# Records supplied
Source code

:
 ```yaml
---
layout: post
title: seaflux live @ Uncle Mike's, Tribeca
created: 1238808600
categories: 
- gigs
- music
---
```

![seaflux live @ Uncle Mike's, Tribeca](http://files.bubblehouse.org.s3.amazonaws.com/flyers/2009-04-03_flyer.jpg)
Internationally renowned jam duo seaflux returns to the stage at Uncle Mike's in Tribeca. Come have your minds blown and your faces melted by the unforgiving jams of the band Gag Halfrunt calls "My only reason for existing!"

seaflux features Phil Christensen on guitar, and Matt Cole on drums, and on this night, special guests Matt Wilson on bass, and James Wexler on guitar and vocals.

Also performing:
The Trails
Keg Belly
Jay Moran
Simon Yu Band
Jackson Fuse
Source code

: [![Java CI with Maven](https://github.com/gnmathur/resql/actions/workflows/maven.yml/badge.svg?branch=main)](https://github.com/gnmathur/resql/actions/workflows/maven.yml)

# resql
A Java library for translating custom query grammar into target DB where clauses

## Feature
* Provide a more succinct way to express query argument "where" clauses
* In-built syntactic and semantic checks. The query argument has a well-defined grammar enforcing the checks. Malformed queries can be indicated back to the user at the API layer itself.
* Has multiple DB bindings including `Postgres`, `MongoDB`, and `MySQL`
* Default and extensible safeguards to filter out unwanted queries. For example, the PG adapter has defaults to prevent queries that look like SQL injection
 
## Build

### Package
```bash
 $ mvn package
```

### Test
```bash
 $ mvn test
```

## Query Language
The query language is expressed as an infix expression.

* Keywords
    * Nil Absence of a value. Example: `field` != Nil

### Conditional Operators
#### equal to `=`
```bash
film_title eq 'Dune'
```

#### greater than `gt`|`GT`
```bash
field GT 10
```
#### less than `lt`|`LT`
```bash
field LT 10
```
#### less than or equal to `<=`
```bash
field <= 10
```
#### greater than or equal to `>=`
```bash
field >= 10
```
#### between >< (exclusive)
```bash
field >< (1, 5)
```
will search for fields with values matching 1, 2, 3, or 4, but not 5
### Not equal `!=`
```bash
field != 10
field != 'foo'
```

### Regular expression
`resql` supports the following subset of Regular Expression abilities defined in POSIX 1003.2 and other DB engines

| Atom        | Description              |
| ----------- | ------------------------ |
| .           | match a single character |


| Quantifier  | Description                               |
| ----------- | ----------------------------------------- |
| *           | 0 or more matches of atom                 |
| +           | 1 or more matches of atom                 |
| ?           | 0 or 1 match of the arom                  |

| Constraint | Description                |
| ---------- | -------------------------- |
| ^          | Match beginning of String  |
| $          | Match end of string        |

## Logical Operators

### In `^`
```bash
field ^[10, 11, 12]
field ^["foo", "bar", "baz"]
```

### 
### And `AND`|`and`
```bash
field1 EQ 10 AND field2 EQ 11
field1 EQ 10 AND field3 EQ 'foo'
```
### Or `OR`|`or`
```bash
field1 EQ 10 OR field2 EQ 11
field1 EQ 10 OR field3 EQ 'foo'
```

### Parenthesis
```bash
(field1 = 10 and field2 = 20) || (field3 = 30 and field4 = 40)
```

# What you are asked to do
Could you copy the listing above word for word?

# Finished exercise
Source code

:
 ```yaml
---
layout: post
title: seaflux live @ Uncle Mike's, Tribeca
created: 1238808600
categories: 
- gigs
- music
---
```

![seaflux live @ Uncle Mike's, Tribeca](http://files.bubblehouse.org.s3.amazonaws.com/flyers/2009-04-03_flyer.jpg)
Internationally renowned jam duo seaflux returns to the stage at Uncle Mike's in Tribeca. Come have your minds blown and your faces melted by the unforgiving jams of the band Gag Halfrunt calls "My only reason for existing!"

seaflux features Phil Christensen on guitar, and Matt Cole on drums, and on this night, special guests Matt Wilson on bass, and James Wexler on guitar and vocals.

Also performing:
The Trails
Keg Belly
Jay Moran
Simon Yu Band
Jackson Fuse
Source code

: [![Java CI with Maven](https://github.com/gnmathur/resql/actions/workflows/maven.yml/badge.svg?branch=main)](https://github.com/gnmathur/resql/actions/workflows/maven.yml)

# resql
A Java library for translating custom query grammar into target DB where clauses

## Feature
* Provide a more succinct way to express query argument "where" clauses
* In-built syntactic and semantic checks. The query argument has a well-defined grammar enforcing the checks. Malformed queries can be indicated back to the user at the API layer itself.
* Has multiple DB bindings including `Postgres`, `MongoDB`, and `MySQL`
* Default and extensible safeguards to filter out unwanted queries. For example, the PG adapter has defaults to prevent queries that look like SQL injection
 
## Build

### Package
```bash
 $ mvn package
```

### Test
```bash
 $ mvn test
```

## Query Language
The query language is expressed as an infix expression.

* Keywords
    * Nil Absence of a value. Example: `field` != Nil

### Conditional Operators
#### equal to `=`
```bash
film_title eq 'Dune'
```

#### greater than `gt`|`GT`
```bash
field GT 10
```
#### less than `lt`|`LT`
```bash
field LT 10
```
#### less than or equal to `<=`
```bash
field <= 10
```
#### greater than or equal to `>=`
```bash
field >= 10
```
#### between >< (exclusive)
```bash
field >< (1, 5)
```
will search for fields with values matching 1, 2, 3, or 4, but not 5
### Not equal `!=`
```bash
field != 10
field != 'foo'
```

### Regular expression
`resql` supports the following subset of Regular Expression abilities defined in POSIX 1003.2 and other DB engines

| Atom        | Description              |
| ----------- | ------------------------ |
| .           | match a single character |


| Quantifier  | Description                               |
| ----------- | ----------------------------------------- |
| *           | 0 or more matches of atom                 |
| +           | 1 or more matches of atom                 |
| ?           | 0 or 1 match of the arom                  |

| Constraint | Description                |
| ---------- | -------------------------- |
| ^          | Match beginning of String  |
| $          | Match end of string        |

## Logical Operators

### In `^`
```bash
field ^[10, 11, 12]
field ^["foo", "bar", "baz"]
```

### 
### And `AND`|`and`
```bash
field1 EQ 10 AND field2 EQ 11
field1 EQ 10 AND field3 EQ 'foo'
```
### Or `OR`|`or`
```bash
field1 EQ 10 OR field2 EQ 11
field1 EQ 10 OR field3 EQ 'foo'
```

### Parenthesis
```bash
(field1 = 10 and field2 = 20) || (field3 = 30 and field4 = 40)
```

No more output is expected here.